The field of companies offering armed scout helicopters to the U.S. Army and other militaries has grown with the addition of MD Helicopters, which is proposing the MD 540F, an upgrade of its MD 530F light helicopter, equipped with a weapons management system from Israel’s Elbit Systems. The offering is based on the same airframe MD Helicopters supplies to Boeing for the AH-6i, which is also a competitor for the Army’s armed aerial scout (AAS) program.

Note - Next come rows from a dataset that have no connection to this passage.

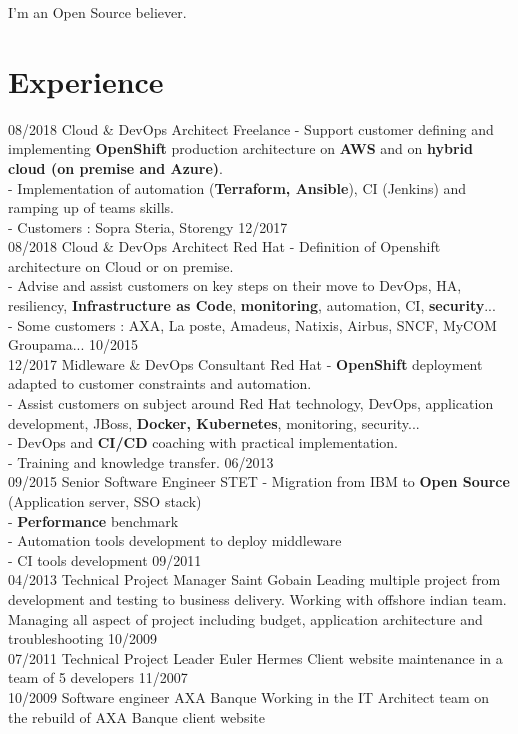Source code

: \documentclass[]{friggeri-cv}
\begin{document}
 \vspace{-4pt}
 \qquad  I'm an Open Source believer.  
\section{Experience}
\setlength{\parsepsave}{\parsep}%
\setlength{\parsep}{8.0pt}%
\begin{entrylist}	
	\entryDate
		{08/2018 }
		{Cloud \& DevOps Architect}
		{Freelance}
		{
			- Support customer defining and implementing \textbf{OpenShift} production architecture on \textbf{AWS} and on \textbf{hybrid cloud (on premise and Azure)}.  \\
			- Implementation of automation (\textbf{Terraform, Ansible}), CI (Jenkins) and ramping up of teams skills.  \\	
		 - Customers : Sopra Steria, Storengy
		}
	\entryDate
		{12/2017 \\ 08/2018 }
		{Cloud \& DevOps Architect}
		{Red Hat}
		{	
			- Definition of Openshift architecture on Cloud or on premise. \\
			- Advise and assist customers on key steps on their move to DevOps, HA, resiliency, \textbf{Infrastructure as Code}, \textbf{monitoring}, automation, CI, \textbf{security}... \\
			- Some customers : AXA, La poste, Amadeus, Natixis, Airbus, SNCF, MyCOM Groupama...    
		}
	\entryDate
		{10/2015 \\ 12/2017}
		{Midleware \& DevOps Consultant}
		{Red Hat}
		{ 
			- \textbf{OpenShift} deployment adapted to customer constraints and automation. \\ 
			- Assist customers on subject around Red Hat technology, DevOps, application development, JBoss, \textbf{Docker, Kubernetes}, monitoring, security... \\ 
			- DevOps and \textbf{CI/CD} coaching with practical implementation. \\ 
			- Training and knowledge transfer.
		}	
	\entryDate
	 	{06/2013 \\  09/2015}
		{Senior Software Engineer}
		{STET}
		{ 
			- Migration from IBM to \textbf{Open Source} (Application server, SSO stack)			\\
			- \textbf{Performance} benchmark \\ 
		 	- Automation tools development to deploy middleware \\
		 	- CI tools development 
	 	} 
	\entryDate
		{09/2011 \\ 04/2013}
		{Technical Project Manager}
		{Saint Gobain}
		{
			Leading multiple project from development and testing to business delivery. Working with offshore indian team. Managing all aspect of project including budget, application architecture and troubleshooting }
	\entryDate
		{10/2009 \\ 07/2011}    
		{Technical Project Leader}
		{Euler Hermes}
		{Client website maintenance in a team of 5 developers }
	\entryDate
		{11/2007 \\ 10/2009}
		{Software engineer}
		{AXA Banque}
		{Working in the IT Architect team on the rebuild of AXA Banque client website}
	\end{entrylist}
\end{document}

Mesa, Ariz.-based MD Helicopters, the former commercial helicopter business of McDonnell Douglas, introduced the MD 540F during the Army Aviation Association of America (AAAA) conference this week in Nashville. CEO Lynn Tilton said it is the company’s first AAAA appearance and the first new aircraft launch since her private equity firm, Patriarch Partners, acquired MD Helicopters in 2005.
MD Helicopters and Elbit teamed on the MD 540F flight display and weapons systems just three months ago, Tilton said. The aircraft flew a month later with a new six-blade rotor, and integration of Elbit’s weapons management system is under way. “Yes, it does fly. It is not a model, it is not a mockup, and we hope that certification will be done in the first quarter of 2013,” Tilton said.
The production MD 540F will feature the six-blade main rotor, compared to five blades for the 530F, upgraded Rolls-Royce 250-C30HU turboshaft with full authority digital engine control (Fadec), and heavier-duty skid landing gear to accommodate a nominal 4,000-pound max takeoff weight (900 pounds higher than the 530F’s). Elbit is providing dual multifunction displays in the cockpit and a helmet display and tracking system, enabling pilots to slew the aircraft’s targeting FLIR with laser designator. Armament could include Hydra 70-mm rockets, laser-guided rockets, Hellfire missiles, 7.62-mm minigun and 50-caliber machine gun.
MD Helicopters won a contract from the Army in March 2011 to provide six MD 530Fs initially, and potentially 48 more, to train the Afghan air force. That contract was “the inspiration for this aircraft,” Tilton said of the 540F. “We have long thought about bringing a more powerful scout helicopter to the market.”
In March 2011, MD Helicopters announced a “collaborative production agreement” with Boeing to produce the AH-6i, an export version of the highly modified AH-6M Little Bird flown by the Army’s Special Operations Command. The AH-6i (which also has a six-blade main rotor) and MD 540F are among several helicopters competing for the Army’s AAS program to replace the OH-58D Kiowa Warrior. Boeing is “not in our market niche, they’re up there in the market” with the AH-64D Apache, said Carl Schopfer, MD Helicopters COO. “For us to be successful is good for them. That’s what they’ve said.”